Brief:
A single number is required: the count of lines in the records below that contain the word "child".

Records shown:

Content starts

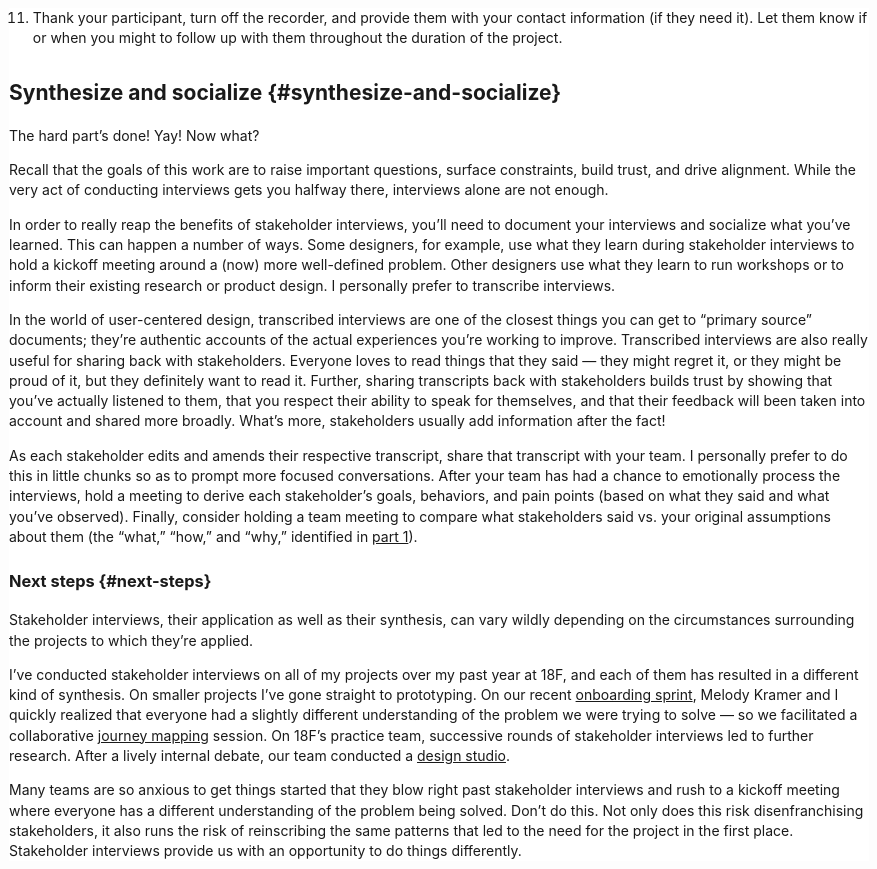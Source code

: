  11. Thank your participant, turn off the recorder, and provide them with your contact information (if they need it). Let them know if or when you might to follow up with them throughout the duration of the project.

## Synthesize and socialize {#synthesize-and-socialize}

The hard part’s done! Yay! Now what?

Recall that the goals of this work are to raise important questions, surface constraints, build trust, and drive alignment. While the very act of conducting interviews gets you halfway there, interviews alone are not enough.

In order to really reap the benefits of stakeholder interviews, you’ll need to document your interviews and socialize what you’ve learned. This can happen a number of ways. Some designers, for example, use what they learn during stakeholder interviews to hold a kickoff meeting around a (now) more well-defined problem. Other designers use what they learn to run workshops or to inform their existing research or product design. I personally prefer to transcribe interviews.

In the world of user-centered design, transcribed interviews are one of the closest things you can get to &#8220;primary source&#8221; documents; they’re authentic accounts of the actual experiences you’re working to improve. Transcribed interviews are also really useful for sharing back with stakeholders. Everyone loves to read things that they said — they might regret it, or they might be proud of it, but they definitely want to read it. Further, sharing transcripts back with stakeholders builds trust by showing that you&#8217;ve actually listened to them, that you respect their ability to speak for themselves, and that their feedback will been taken into account and shared more broadly. What&#8217;s more, stakeholders usually add information after the fact!

As each stakeholder edits and amends their respective transcript, share that transcript with your team. I personally prefer to do this in little chunks so as to prompt more focused conversations. After your team has had a chance to emotionally process the interviews, hold a meeting to derive each stakeholder’s goals, behaviors, and pain points (based on what they said and what you’ve observed). Finally, consider holding a team meeting to compare what stakeholders said vs. your original assumptions about them (the “what,” “how,” and “why,” identified in [part 1](https://18f.gsa.gov/2016/06/20/build-empathy-with-stakeholder-interviews-part-1-preparation/)).

### Next steps {#next-steps}

Stakeholder interviews, their application as well as their synthesis, can vary wildly depending on the circumstances surrounding the projects to which they’re applied.

I’ve conducted stakeholder interviews on all of my projects over my past year at 18F, and each of them has resulted in a different kind of synthesis. On smaller projects I’ve gone straight to prototyping. On our recent [onboarding sprint](https://18f.gsa.gov/2015/12/01/how-we-dramatically-improved-18fs-onboarding-process-in-3-months/), Melody Kramer and I quickly realized that everyone had a slightly different understanding of the problem we were trying to solve — so we facilitated a collaborative [journey mapping](https://methods.18f.gov/decide/journey-mapping/) session. On 18F’s practice team, successive rounds of stakeholder interviews led to further research. After a lively internal debate, our team conducted a [design studio](https://methods.18f.gov/discover/design-studio/).

Many teams are so anxious to get things started that they blow right past stakeholder interviews and rush to a kickoff meeting where everyone has a different understanding of the problem being solved. Don’t do this. Not only does this risk disenfranchising stakeholders, it also runs the risk of reinscribing the same patterns that led to the need for the project in the first place. Stakeholder interviews provide us with an opportunity to do things differently.

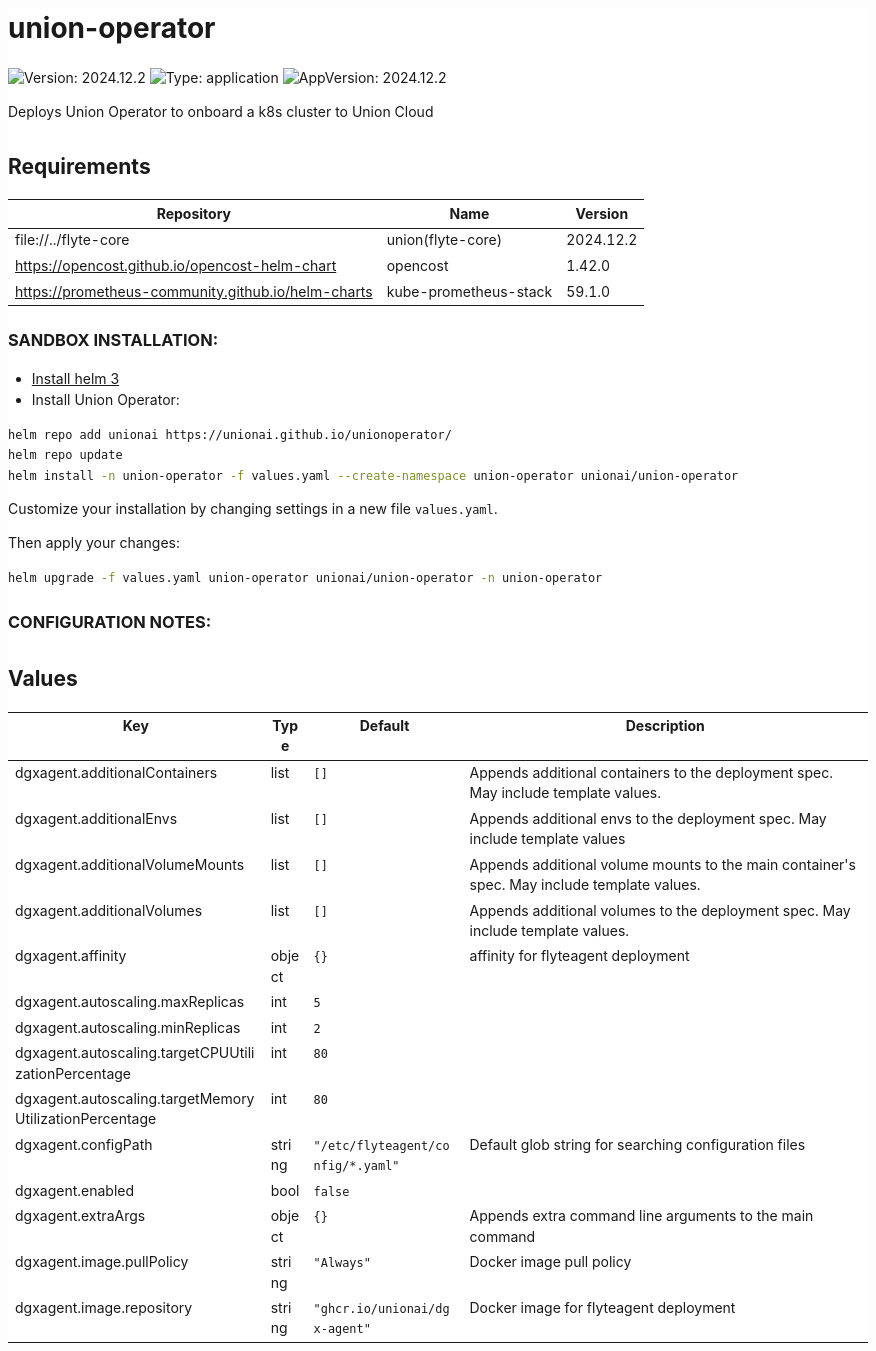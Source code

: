 # union-operator

![Version: 2024.12.2](https://img.shields.io/badge/Version-2024.12.2-informational?style=flat-square) ![Type: application](https://img.shields.io/badge/Type-application-informational?style=flat-square) ![AppVersion: 2024.12.2](https://img.shields.io/badge/AppVersion-2024.12.2-informational?style=flat-square)

Deploys Union Operator to onboard a k8s cluster to Union Cloud

## Requirements

| Repository | Name | Version |
|------------|------|---------|
| file://../flyte-core | union(flyte-core) | 2024.12.2 |
| https://opencost.github.io/opencost-helm-chart | opencost | 1.42.0 |
| https://prometheus-community.github.io/helm-charts | kube-prometheus-stack | 59.1.0 |

### SANDBOX INSTALLATION:
- [Install helm 3](https://helm.sh/docs/intro/install/)
- Install Union Operator:

```bash
helm repo add unionai https://unionai.github.io/unionoperator/
helm repo update
helm install -n union-operator -f values.yaml --create-namespace union-operator unionai/union-operator
```

Customize your installation by changing settings in a new file `values.yaml`.

Then apply your changes:
```bash
helm upgrade -f values.yaml union-operator unionai/union-operator -n union-operator
```

### CONFIGURATION NOTES:

## Values

| Key | Type | Default | Description |
|-----|------|---------|-------------|
| dgxagent.additionalContainers | list | `[]` | Appends additional containers to the deployment spec. May include template values. |
| dgxagent.additionalEnvs | list | `[]` | Appends additional envs to the deployment spec. May include template values |
| dgxagent.additionalVolumeMounts | list | `[]` | Appends additional volume mounts to the main container's spec. May include template values. |
| dgxagent.additionalVolumes | list | `[]` | Appends additional volumes to the deployment spec. May include template values. |
| dgxagent.affinity | object | `{}` | affinity for flyteagent deployment |
| dgxagent.autoscaling.maxReplicas | int | `5` |  |
| dgxagent.autoscaling.minReplicas | int | `2` |  |
| dgxagent.autoscaling.targetCPUUtilizationPercentage | int | `80` |  |
| dgxagent.autoscaling.targetMemoryUtilizationPercentage | int | `80` |  |
| dgxagent.configPath | string | `"/etc/flyteagent/config/*.yaml"` | Default glob string for searching configuration files |
| dgxagent.enabled | bool | `false` |  |
| dgxagent.extraArgs | object | `{}` | Appends extra command line arguments to the main command |
| dgxagent.image.pullPolicy | string | `"Always"` | Docker image pull policy |
| dgxagent.image.repository | string | `"ghcr.io/unionai/dgx-agent"` | Docker image for flyteagent deployment |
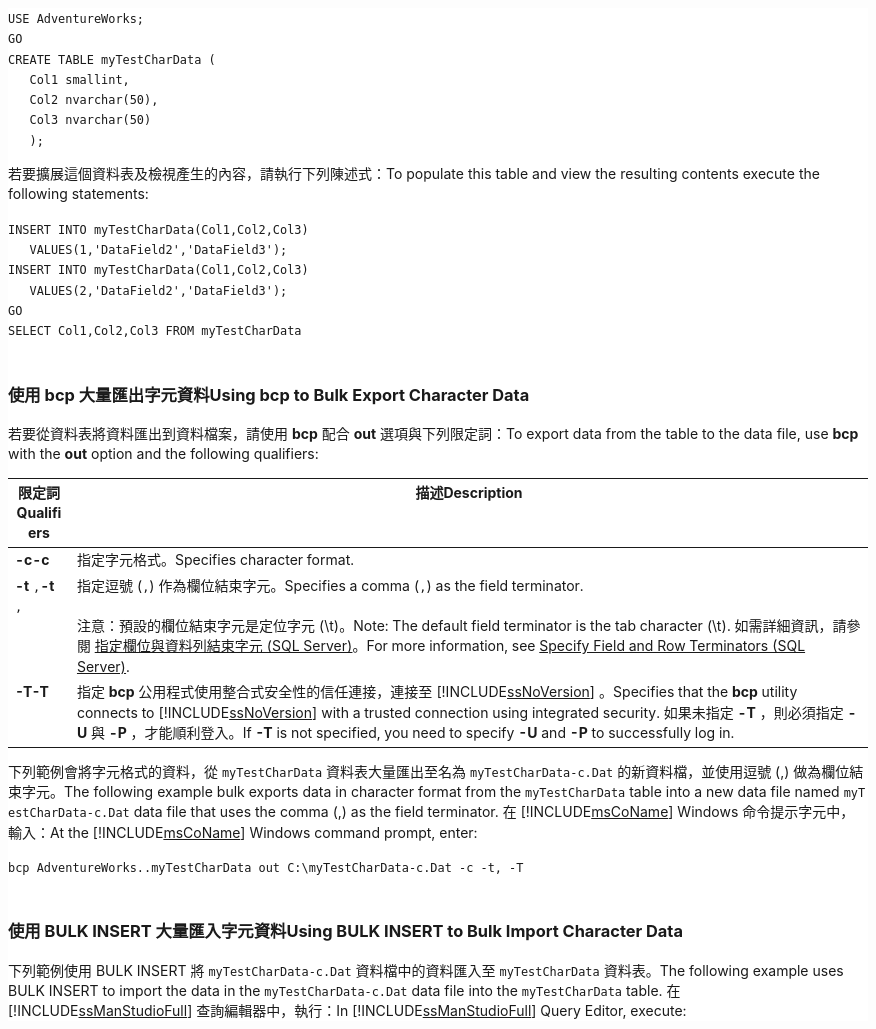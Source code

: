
 ```  
USE AdventureWorks;  
GO  
CREATE TABLE myTestCharData (  
   Col1 smallint,  
   Col2 nvarchar(50),  
   Col3 nvarchar(50)  
   );   
```  
  
 <span data-ttu-id="95eab-153">若要擴展這個資料表及檢視產生的內容，請執行下列陳述式：</span><span class="sxs-lookup"><span data-stu-id="95eab-153">To populate this table and view the resulting contents execute the following statements:</span></span>  
  
```  
INSERT INTO myTestCharData(Col1,Col2,Col3)  
   VALUES(1,'DataField2','DataField3');  
INSERT INTO myTestCharData(Col1,Col2,Col3)  
   VALUES(2,'DataField2','DataField3');  
GO  
SELECT Col1,Col2,Col3 FROM myTestCharData  
  
```  
  
### <a name="using-bcp-to-bulk-export-character-data"></a><span data-ttu-id="95eab-154">使用 bcp 大量匯出字元資料</span><span class="sxs-lookup"><span data-stu-id="95eab-154">Using bcp to Bulk Export Character Data</span></span>  
 <span data-ttu-id="95eab-155">若要從資料表將資料匯出到資料檔案，請使用 **bcp** 配合 **out** 選項與下列限定詞：</span><span class="sxs-lookup"><span data-stu-id="95eab-155">To export data from the table to the data file, use **bcp** with the **out** option and the following qualifiers:</span></span>  
  
|<span data-ttu-id="95eab-156">限定詞</span><span class="sxs-lookup"><span data-stu-id="95eab-156">Qualifiers</span></span>|<span data-ttu-id="95eab-157">描述</span><span class="sxs-lookup"><span data-stu-id="95eab-157">Description</span></span>|  
|----------------|-----------------|  
|<span data-ttu-id="95eab-158">**-c**</span><span class="sxs-lookup"><span data-stu-id="95eab-158">**-c**</span></span>|<span data-ttu-id="95eab-159">指定字元格式。</span><span class="sxs-lookup"><span data-stu-id="95eab-159">Specifies character format.</span></span>|  
|<span data-ttu-id="95eab-160">**-t** `,`</span><span class="sxs-lookup"><span data-stu-id="95eab-160">**-t** `,`</span></span>|<span data-ttu-id="95eab-161">指定逗號 (`,`) 作為欄位結束字元。</span><span class="sxs-lookup"><span data-stu-id="95eab-161">Specifies a comma (`,`) as the field terminator.</span></span><br /><br /> <span data-ttu-id="95eab-162">注意：預設的欄位結束字元是定位字元 (\t)。</span><span class="sxs-lookup"><span data-stu-id="95eab-162">Note: The default field terminator is the tab character (\t).</span></span> <span data-ttu-id="95eab-163">如需詳細資訊，請參閱 [指定欄位與資料列結束字元 &#40;SQL Server&#41;](specify-field-and-row-terminators-sql-server.md)。</span><span class="sxs-lookup"><span data-stu-id="95eab-163">For more information, see [Specify Field and Row Terminators &#40;SQL Server&#41;](specify-field-and-row-terminators-sql-server.md).</span></span>|  
|<span data-ttu-id="95eab-164">**-T**</span><span class="sxs-lookup"><span data-stu-id="95eab-164">**-T**</span></span>|<span data-ttu-id="95eab-165">指定 **bcp** 公用程式使用整合式安全性的信任連接，連接至 [!INCLUDE[ssNoVersion](../../includes/ssnoversion-md.md)] 。</span><span class="sxs-lookup"><span data-stu-id="95eab-165">Specifies that the **bcp** utility connects to [!INCLUDE[ssNoVersion](../../includes/ssnoversion-md.md)] with a trusted connection using integrated security.</span></span> <span data-ttu-id="95eab-166">如果未指定 **-T** ，則必須指定 **-U** 與 **-P** ，才能順利登入。</span><span class="sxs-lookup"><span data-stu-id="95eab-166">If **-T** is not specified, you need to specify **-U** and **-P** to successfully log in.</span></span>|  
  
 <span data-ttu-id="95eab-167">下列範例會將字元格式的資料，從 `myTestCharData` 資料表大量匯出至名為 `myTestCharData-c.Dat` 的新資料檔，並使用逗號 (,) 做為欄位結束字元。</span><span class="sxs-lookup"><span data-stu-id="95eab-167">The following example bulk exports data in character format from the `myTestCharData` table into a new data file named `myTestCharData-c.Dat` data file that uses the comma (,) as the field terminator.</span></span> <span data-ttu-id="95eab-168">在 [!INCLUDE[msCoName](../../includes/msconame-md.md)] Windows 命令提示字元中，輸入：</span><span class="sxs-lookup"><span data-stu-id="95eab-168">At the [!INCLUDE[msCoName](../../includes/msconame-md.md)] Windows command prompt, enter:</span></span>  
  
```  
bcp AdventureWorks..myTestCharData out C:\myTestCharData-c.Dat -c -t, -T  
  
```  
  
### <a name="using-bulk-insert-to-bulk-import-character-data"></a><span data-ttu-id="95eab-169">使用 BULK INSERT 大量匯入字元資料</span><span class="sxs-lookup"><span data-stu-id="95eab-169">Using BULK INSERT to Bulk Import Character Data</span></span>  
 <span data-ttu-id="95eab-170">下列範例使用 BULK INSERT 將 `myTestCharData-c.Dat` 資料檔中的資料匯入至 `myTestCharData` 資料表。</span><span class="sxs-lookup"><span data-stu-id="95eab-170">The following example uses BULK INSERT to import the data in the `myTestCharData-c.Dat` data file into the `myTestCharData` table.</span></span> <span data-ttu-id="95eab-171">在 [!INCLUDE[ssManStudioFull](../../../includes/ssmanstudiofull-md.md)] 查詢編輯器中，執行：</span><span class="sxs-lookup"><span data-stu-id="95eab-171">In [!INCLUDE[ssManStudioFull](../../../includes/ssmanstudiofull-md.md)] Query Editor, execute:</span></span>  
  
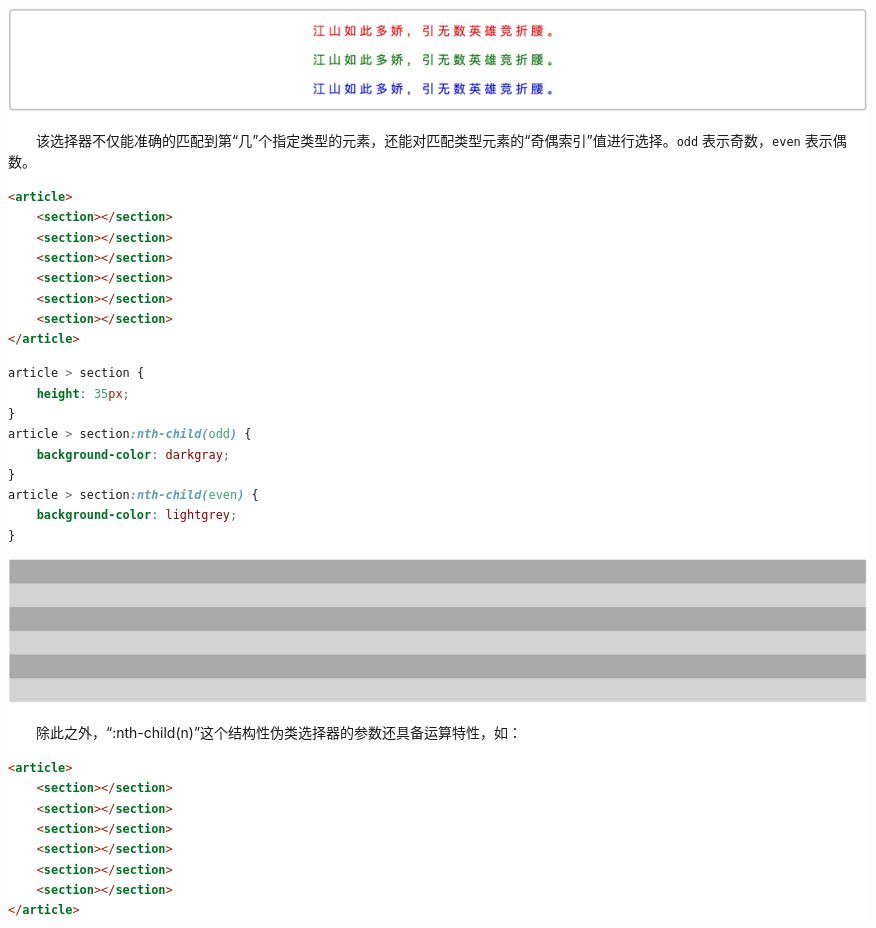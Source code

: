 ![](IMGS/nth-child-1.png)

  该选择器不仅能准确的匹配到第“几”个指定类型的元素，还能对匹配类型元素的“奇偶索引”值进行选择。`odd` 表示奇数，`even` 表示偶数。

```html
<article>
    <section></section>
    <section></section>
    <section></section>
    <section></section>
    <section></section>
    <section></section>
</article>
```

```css
article > section {
    height: 35px;
}
article > section:nth-child(odd) {
    background-color: darkgray;
}
article > section:nth-child(even) {
    background-color: lightgrey;
}
```

![](IMGS/nth-child-2.png)

  除此之外，“:nth-child(n)”这个结构性伪类选择器的参数还具备运算特性，如：

```html
<article>
    <section></section>
    <section></section>
    <section></section>
    <section></section>
    <section></section>
    <section></section>
</article>
```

Content ends

Result of the exercise:
5